**WHAT IS REQUIRED:** When a line in the data below includes "oplus", count it; then give only the total.

**RECORDS SHOWN:**
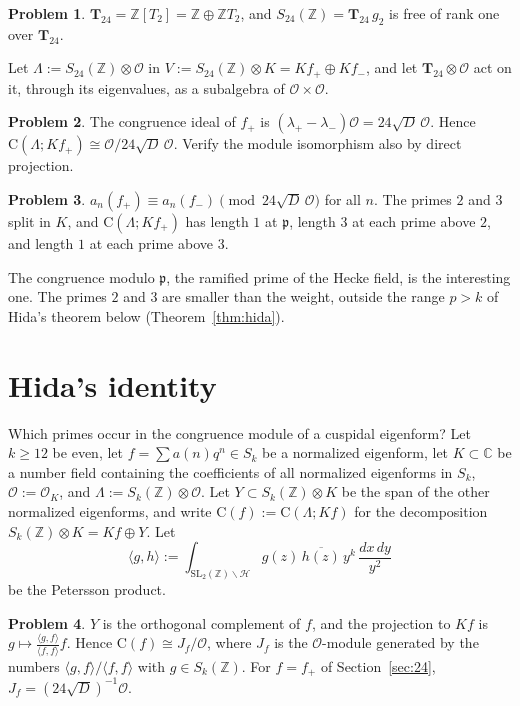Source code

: \documentclass[reqno]{amsart}
\theoremstyle{definition}
\newtheorem{problem}{Problem}[section]
\theoremstyle{plain}
\newcommand{\Z}{\mathbb{Z}}
\newcommand{\C}{\mathbb{C}}
\newcommand{\Oc}{\mathcal{O}}
\newcommand{\T}{\mathbf{T}}
\newcommand{\pp}{\mathfrak{p}}
\newcommand{\Cg}{\mathrm{C}}
\begin{document}
\begin{problem}\label{pr:T24}
\(\T_{24} = \Z[T_2] = \Z \oplus \Z T_2\), and \(S_{24}(\Z) = \T_{24}\, g_2\) is free of rank one over \(\T_{24}\).
\end{problem}

Let \(\Lambda := S_{24}(\Z) \otimes \Oc\) in \(V := S_{24}(\Z) \otimes K = K f_+ \oplus K f_-\), and let \(\T_{24} \otimes \Oc\) act on it, through its eigenvalues, as a subalgebra of \(\Oc \times \Oc\).

\begin{problem}\label{pr:cong24}
The congruence ideal of \(f_+\) is \((\lambda_+ - \lambda_-)\Oc = 24\sqrt D\,\Oc\).  Hence \(\Cg(\Lambda; K f_+) \cong \Oc/24\sqrt D\,\Oc\).  Verify the module isomorphism also by direct projection.
\end{problem}

\begin{problem}\label{pr:modp}
\(a_n(f_+) \equiv a_n(f_-) \pmod{24\sqrt D\,\Oc}\) for all \(n\).  The primes \(2\) and \(3\) split in \(K\), and \(\Cg(\Lambda; K f_+)\) has length \(1\) at \(\pp\), length \(3\) at each prime above \(2\), and length \(1\) at each prime above \(3\).
\end{problem}

The congruence modulo \(\pp\), the ramified prime of the Hecke field, is the interesting one.  The primes \(2\) and \(3\) are smaller than the weight, outside the range \(p > k\) of Hida's theorem below (Theorem~\ref{thm:hida}).

\section{Hida's identity}\label{sec:hida}

Which primes occur in the congruence module of a cuspidal eigenform?  Let \(k \ge 12\) be even, let \(f = \sum a(n) q^n \in S_k\) be a normalized eigenform, let \(K \subset \C\) be a number field containing the coefficients of all normalized eigenforms in \(S_k\), \(\Oc := \Oc_K\), and \(\Lambda := S_k(\Z) \otimes \Oc\).  Let \(Y \subset S_k(\Z) \otimes K\) be the span of the other normalized eigenforms, and write \(\Cg(f) := \Cg(\Lambda; K f)\) for the decomposition \(S_k(\Z) \otimes K = K f \oplus Y\).  Let
\[
  \langle g, h \rangle := \int_{\mathrm{SL}_2(\Z)\backslash \mathcal H} g(z)\,\overline{h(z)}\, y^{k} \,\frac{dx\,dy}{y^2}
\]
be the Petersson product.

\begin{problem}\label{pr:orth}
\(Y\) is the orthogonal complement of \(f\), and the projection to \(K f\) is \(g \mapsto \frac{\langle g, f \rangle}{\langle f, f \rangle} f\).  Hence \(\Cg(f) \cong J_f/\Oc\), where \(J_f\) is the \(\Oc\)-module generated by the numbers \(\langle g, f \rangle / \langle f, f \rangle\) with \(g \in S_k(\Z)\).  For \(f = f_+\) of Section~\ref{sec:24}, \(J_f = (24\sqrt D)^{-1}\Oc\).
\end{problem}
\end{document}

**RESULT:** 3